(Supplied records)

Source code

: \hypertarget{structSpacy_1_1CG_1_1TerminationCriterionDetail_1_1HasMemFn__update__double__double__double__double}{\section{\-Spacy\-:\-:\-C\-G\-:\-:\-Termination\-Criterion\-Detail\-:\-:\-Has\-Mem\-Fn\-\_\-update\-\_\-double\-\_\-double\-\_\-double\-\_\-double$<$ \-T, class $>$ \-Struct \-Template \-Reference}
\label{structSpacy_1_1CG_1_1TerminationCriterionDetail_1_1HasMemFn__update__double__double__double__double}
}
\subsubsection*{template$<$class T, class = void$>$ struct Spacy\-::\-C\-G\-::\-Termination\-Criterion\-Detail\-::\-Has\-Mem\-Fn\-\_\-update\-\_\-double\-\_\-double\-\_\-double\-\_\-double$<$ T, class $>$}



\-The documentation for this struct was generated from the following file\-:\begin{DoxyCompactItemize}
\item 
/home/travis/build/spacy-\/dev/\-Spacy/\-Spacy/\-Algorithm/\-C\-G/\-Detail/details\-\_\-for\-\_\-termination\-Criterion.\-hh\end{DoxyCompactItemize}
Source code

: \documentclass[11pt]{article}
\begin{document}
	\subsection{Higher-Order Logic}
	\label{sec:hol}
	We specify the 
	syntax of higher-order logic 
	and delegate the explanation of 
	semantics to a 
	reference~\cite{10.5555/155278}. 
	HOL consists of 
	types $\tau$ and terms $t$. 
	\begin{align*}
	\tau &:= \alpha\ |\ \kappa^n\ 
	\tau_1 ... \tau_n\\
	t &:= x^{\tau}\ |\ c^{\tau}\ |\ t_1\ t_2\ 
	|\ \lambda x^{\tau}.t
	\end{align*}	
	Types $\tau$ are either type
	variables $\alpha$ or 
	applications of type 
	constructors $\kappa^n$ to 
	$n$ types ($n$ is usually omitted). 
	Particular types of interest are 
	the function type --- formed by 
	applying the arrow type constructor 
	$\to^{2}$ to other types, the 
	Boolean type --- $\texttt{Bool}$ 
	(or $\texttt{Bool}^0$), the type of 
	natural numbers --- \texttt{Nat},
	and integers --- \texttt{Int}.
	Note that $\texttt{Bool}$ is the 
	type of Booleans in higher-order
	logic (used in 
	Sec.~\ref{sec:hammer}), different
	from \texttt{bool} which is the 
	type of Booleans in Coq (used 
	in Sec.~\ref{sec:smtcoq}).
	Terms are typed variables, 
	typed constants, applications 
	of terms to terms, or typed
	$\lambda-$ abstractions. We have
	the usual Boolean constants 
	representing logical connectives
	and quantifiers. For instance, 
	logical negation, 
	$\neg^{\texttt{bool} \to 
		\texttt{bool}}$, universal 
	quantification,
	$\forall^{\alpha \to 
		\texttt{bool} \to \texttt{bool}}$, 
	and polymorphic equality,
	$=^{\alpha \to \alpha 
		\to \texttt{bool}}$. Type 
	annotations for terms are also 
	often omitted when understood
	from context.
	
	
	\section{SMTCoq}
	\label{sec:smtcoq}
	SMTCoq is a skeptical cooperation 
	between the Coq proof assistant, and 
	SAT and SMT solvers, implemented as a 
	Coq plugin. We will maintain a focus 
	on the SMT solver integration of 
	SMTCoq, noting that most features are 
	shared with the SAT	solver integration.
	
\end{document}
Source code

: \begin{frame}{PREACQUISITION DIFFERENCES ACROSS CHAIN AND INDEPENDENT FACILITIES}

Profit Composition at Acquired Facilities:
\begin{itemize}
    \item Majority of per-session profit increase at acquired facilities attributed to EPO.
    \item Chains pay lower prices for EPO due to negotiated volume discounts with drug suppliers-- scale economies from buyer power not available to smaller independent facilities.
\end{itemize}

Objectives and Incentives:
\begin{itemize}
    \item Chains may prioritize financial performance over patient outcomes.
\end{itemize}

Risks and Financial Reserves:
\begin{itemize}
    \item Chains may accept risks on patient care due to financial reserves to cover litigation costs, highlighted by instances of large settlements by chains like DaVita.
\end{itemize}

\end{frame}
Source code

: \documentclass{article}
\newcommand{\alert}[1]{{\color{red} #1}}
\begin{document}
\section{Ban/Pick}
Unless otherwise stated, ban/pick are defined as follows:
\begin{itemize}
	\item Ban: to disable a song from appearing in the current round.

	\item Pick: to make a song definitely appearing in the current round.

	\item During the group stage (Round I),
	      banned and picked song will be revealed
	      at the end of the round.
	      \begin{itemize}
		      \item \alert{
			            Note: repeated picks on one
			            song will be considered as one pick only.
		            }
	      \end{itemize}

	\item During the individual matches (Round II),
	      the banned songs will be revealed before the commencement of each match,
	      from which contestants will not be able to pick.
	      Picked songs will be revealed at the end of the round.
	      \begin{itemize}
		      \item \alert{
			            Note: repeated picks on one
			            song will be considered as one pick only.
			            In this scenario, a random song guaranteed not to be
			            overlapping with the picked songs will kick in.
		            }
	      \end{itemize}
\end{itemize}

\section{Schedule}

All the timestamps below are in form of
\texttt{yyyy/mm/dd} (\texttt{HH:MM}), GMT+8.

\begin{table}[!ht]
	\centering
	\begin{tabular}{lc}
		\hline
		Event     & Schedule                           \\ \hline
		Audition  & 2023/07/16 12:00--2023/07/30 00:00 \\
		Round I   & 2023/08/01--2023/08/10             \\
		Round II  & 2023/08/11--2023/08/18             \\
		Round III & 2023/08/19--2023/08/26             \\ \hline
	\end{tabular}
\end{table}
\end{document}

(End Supplied records)

• [Exercise]
What you write must match the records above exactly, line for line.

• [Answer box]
Source code

: \hypertarget{structSpacy_1_1CG_1_1TerminationCriterionDetail_1_1HasMemFn__update__double__double__double__double}{\section{\-Spacy\-:\-:\-C\-G\-:\-:\-Termination\-Criterion\-Detail\-:\-:\-Has\-Mem\-Fn\-\_\-update\-\_\-double\-\_\-double\-\_\-double\-\_\-double$<$ \-T, class $>$ \-Struct \-Template \-Reference}
\label{structSpacy_1_1CG_1_1TerminationCriterionDetail_1_1HasMemFn__update__double__double__double__double}
}
\subsubsection*{template$<$class T, class = void$>$ struct Spacy\-::\-C\-G\-::\-Termination\-Criterion\-Detail\-::\-Has\-Mem\-Fn\-\_\-update\-\_\-double\-\_\-double\-\_\-double\-\_\-double$<$ T, class $>$}



\-The documentation for this struct was generated from the following file\-:\begin{DoxyCompactItemize}
\item 
/home/travis/build/spacy-\/dev/\-Spacy/\-Spacy/\-Algorithm/\-C\-G/\-Detail/details\-\_\-for\-\_\-termination\-Criterion.\-hh\end{DoxyCompactItemize}
Source code

: \documentclass[11pt]{article}
\begin{document}
	\subsection{Higher-Order Logic}
	\label{sec:hol}
	We specify the 
	syntax of higher-order logic 
	and delegate the explanation of 
	semantics to a 
	reference~\cite{10.5555/155278}. 
	HOL consists of 
	types $\tau$ and terms $t$. 
	\begin{align*}
	\tau &:= \alpha\ |\ \kappa^n\ 
	\tau_1 ... \tau_n\\
	t &:= x^{\tau}\ |\ c^{\tau}\ |\ t_1\ t_2\ 
	|\ \lambda x^{\tau}.t
	\end{align*}	
	Types $\tau$ are either type
	variables $\alpha$ or 
	applications of type 
	constructors $\kappa^n$ to 
	$n$ types ($n$ is usually omitted). 
	Particular types of interest are 
	the function type --- formed by 
	applying the arrow type constructor 
	$\to^{2}$ to other types, the 
	Boolean type --- $\texttt{Bool}$ 
	(or $\texttt{Bool}^0$), the type of 
	natural numbers --- \texttt{Nat},
	and integers --- \texttt{Int}.
	Note that $\texttt{Bool}$ is the 
	type of Booleans in higher-order
	logic (used in 
	Sec.~\ref{sec:hammer}), different
	from \texttt{bool} which is the 
	type of Booleans in Coq (used 
	in Sec.~\ref{sec:smtcoq}).
	Terms are typed variables, 
	typed constants, applications 
	of terms to terms, or typed
	$\lambda-$ abstractions. We have
	the usual Boolean constants 
	representing logical connectives
	and quantifiers. For instance, 
	logical negation, 
	$\neg^{\texttt{bool} \to 
		\texttt{bool}}$, universal 
	quantification,
	$\forall^{\alpha \to 
		\texttt{bool} \to \texttt{bool}}$, 
	and polymorphic equality,
	$=^{\alpha \to \alpha 
		\to \texttt{bool}}$. Type 
	annotations for terms are also 
	often omitted when understood
	from context.
	
	
	\section{SMTCoq}
	\label{sec:smtcoq}
	SMTCoq is a skeptical cooperation 
	between the Coq proof assistant, and 
	SAT and SMT solvers, implemented as a 
	Coq plugin. We will maintain a focus 
	on the SMT solver integration of 
	SMTCoq, noting that most features are 
	shared with the SAT	solver integration.
	
\end{document}
Source code

: \begin{frame}{PREACQUISITION DIFFERENCES ACROSS CHAIN AND INDEPENDENT FACILITIES}

Profit Composition at Acquired Facilities:
\begin{itemize}
    \item Majority of per-session profit increase at acquired facilities attributed to EPO.
    \item Chains pay lower prices for EPO due to negotiated volume discounts with drug suppliers-- scale economies from buyer power not available to smaller independent facilities.
\end{itemize}

Objectives and Incentives:
\begin{itemize}
    \item Chains may prioritize financial performance over patient outcomes.
\end{itemize}

Risks and Financial Reserves:
\begin{itemize}
    \item Chains may accept risks on patient care due to financial reserves to cover litigation costs, highlighted by instances of large settlements by chains like DaVita.
\end{itemize}

\end{frame}
Source code

: \documentclass{article}
\newcommand{\alert}[1]{{\color{red} #1}}
\begin{document}
\section{Ban/Pick}
Unless otherwise stated, ban/pick are defined as follows:
\begin{itemize}
	\item Ban: to disable a song from appearing in the current round.

	\item Pick: to make a song definitely appearing in the current round.

	\item During the group stage (Round I),
	      banned and picked song will be revealed
	      at the end of the round.
	      \begin{itemize}
		      \item \alert{
			            Note: repeated picks on one
			            song will be considered as one pick only.
		            }
	      \end{itemize}

	\item During the individual matches (Round II),
	      the banned songs will be revealed before the commencement of each match,
	      from which contestants will not be able to pick.
	      Picked songs will be revealed at the end of the round.
	      \begin{itemize}
		      \item \alert{
			            Note: repeated picks on one
			            song will be considered as one pick only.
			            In this scenario, a random song guaranteed not to be
			            overlapping with the picked songs will kick in.
		            }
	      \end{itemize}
\end{itemize}

\section{Schedule}

All the timestamps below are in form of
\texttt{yyyy/mm/dd} (\texttt{HH:MM}), GMT+8.

\begin{table}[!ht]
	\centering
	\begin{tabular}{lc}
		\hline
		Event     & Schedule                           \\ \hline
		Audition  & 2023/07/16 12:00--2023/07/30 00:00 \\
		Round I   & 2023/08/01--2023/08/10             \\
		Round II  & 2023/08/11--2023/08/18             \\
		Round III & 2023/08/19--2023/08/26             \\ \hline
	\end{tabular}
\end{table}
\end{document}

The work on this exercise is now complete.